((

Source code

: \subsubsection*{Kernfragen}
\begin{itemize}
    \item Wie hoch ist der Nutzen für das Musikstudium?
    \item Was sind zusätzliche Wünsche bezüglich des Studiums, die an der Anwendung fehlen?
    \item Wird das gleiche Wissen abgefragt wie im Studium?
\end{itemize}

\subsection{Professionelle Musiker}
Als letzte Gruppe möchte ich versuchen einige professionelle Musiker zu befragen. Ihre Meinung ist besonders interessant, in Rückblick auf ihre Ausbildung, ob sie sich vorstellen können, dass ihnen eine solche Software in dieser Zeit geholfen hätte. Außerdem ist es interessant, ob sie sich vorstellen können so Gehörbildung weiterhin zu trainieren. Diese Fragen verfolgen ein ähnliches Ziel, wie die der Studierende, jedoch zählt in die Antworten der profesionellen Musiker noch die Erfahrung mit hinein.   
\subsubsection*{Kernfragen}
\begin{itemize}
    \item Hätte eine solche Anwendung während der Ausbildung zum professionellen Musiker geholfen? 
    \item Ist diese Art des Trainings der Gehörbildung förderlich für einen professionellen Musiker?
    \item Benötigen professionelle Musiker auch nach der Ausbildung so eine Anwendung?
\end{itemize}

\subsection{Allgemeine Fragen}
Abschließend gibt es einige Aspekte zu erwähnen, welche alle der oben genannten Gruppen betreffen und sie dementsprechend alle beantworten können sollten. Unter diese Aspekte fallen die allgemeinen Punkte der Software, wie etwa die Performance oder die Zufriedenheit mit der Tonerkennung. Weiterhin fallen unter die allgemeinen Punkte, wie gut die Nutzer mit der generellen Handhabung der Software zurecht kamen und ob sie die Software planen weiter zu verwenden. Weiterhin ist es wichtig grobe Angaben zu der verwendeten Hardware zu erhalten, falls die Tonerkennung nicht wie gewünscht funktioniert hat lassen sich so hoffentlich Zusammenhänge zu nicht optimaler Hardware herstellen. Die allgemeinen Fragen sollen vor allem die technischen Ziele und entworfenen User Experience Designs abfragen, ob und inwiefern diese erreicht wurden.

))

#### Work to complete:
Every entry needs to be retyped exactly.

#### The completed task:
Source code

: \subsubsection*{Kernfragen}
\begin{itemize}
    \item Wie hoch ist der Nutzen für das Musikstudium?
    \item Was sind zusätzliche Wünsche bezüglich des Studiums, die an der Anwendung fehlen?
    \item Wird das gleiche Wissen abgefragt wie im Studium?
\end{itemize}

\subsection{Professionelle Musiker}
Als letzte Gruppe möchte ich versuchen einige professionelle Musiker zu befragen. Ihre Meinung ist besonders interessant, in Rückblick auf ihre Ausbildung, ob sie sich vorstellen können, dass ihnen eine solche Software in dieser Zeit geholfen hätte. Außerdem ist es interessant, ob sie sich vorstellen können so Gehörbildung weiterhin zu trainieren. Diese Fragen verfolgen ein ähnliches Ziel, wie die der Studierende, jedoch zählt in die Antworten der profesionellen Musiker noch die Erfahrung mit hinein.   
\subsubsection*{Kernfragen}
\begin{itemize}
    \item Hätte eine solche Anwendung während der Ausbildung zum professionellen Musiker geholfen? 
    \item Ist diese Art des Trainings der Gehörbildung förderlich für einen professionellen Musiker?
    \item Benötigen professionelle Musiker auch nach der Ausbildung so eine Anwendung?
\end{itemize}

\subsection{Allgemeine Fragen}
Abschließend gibt es einige Aspekte zu erwähnen, welche alle der oben genannten Gruppen betreffen und sie dementsprechend alle beantworten können sollten. Unter diese Aspekte fallen die allgemeinen Punkte der Software, wie etwa die Performance oder die Zufriedenheit mit der Tonerkennung. Weiterhin fallen unter die allgemeinen Punkte, wie gut die Nutzer mit der generellen Handhabung der Software zurecht kamen und ob sie die Software planen weiter zu verwenden. Weiterhin ist es wichtig grobe Angaben zu der verwendeten Hardware zu erhalten, falls die Tonerkennung nicht wie gewünscht funktioniert hat lassen sich so hoffentlich Zusammenhänge zu nicht optimaler Hardware herstellen. Die allgemeinen Fragen sollen vor allem die technischen Ziele und entworfenen User Experience Designs abfragen, ob und inwiefern diese erreicht wurden.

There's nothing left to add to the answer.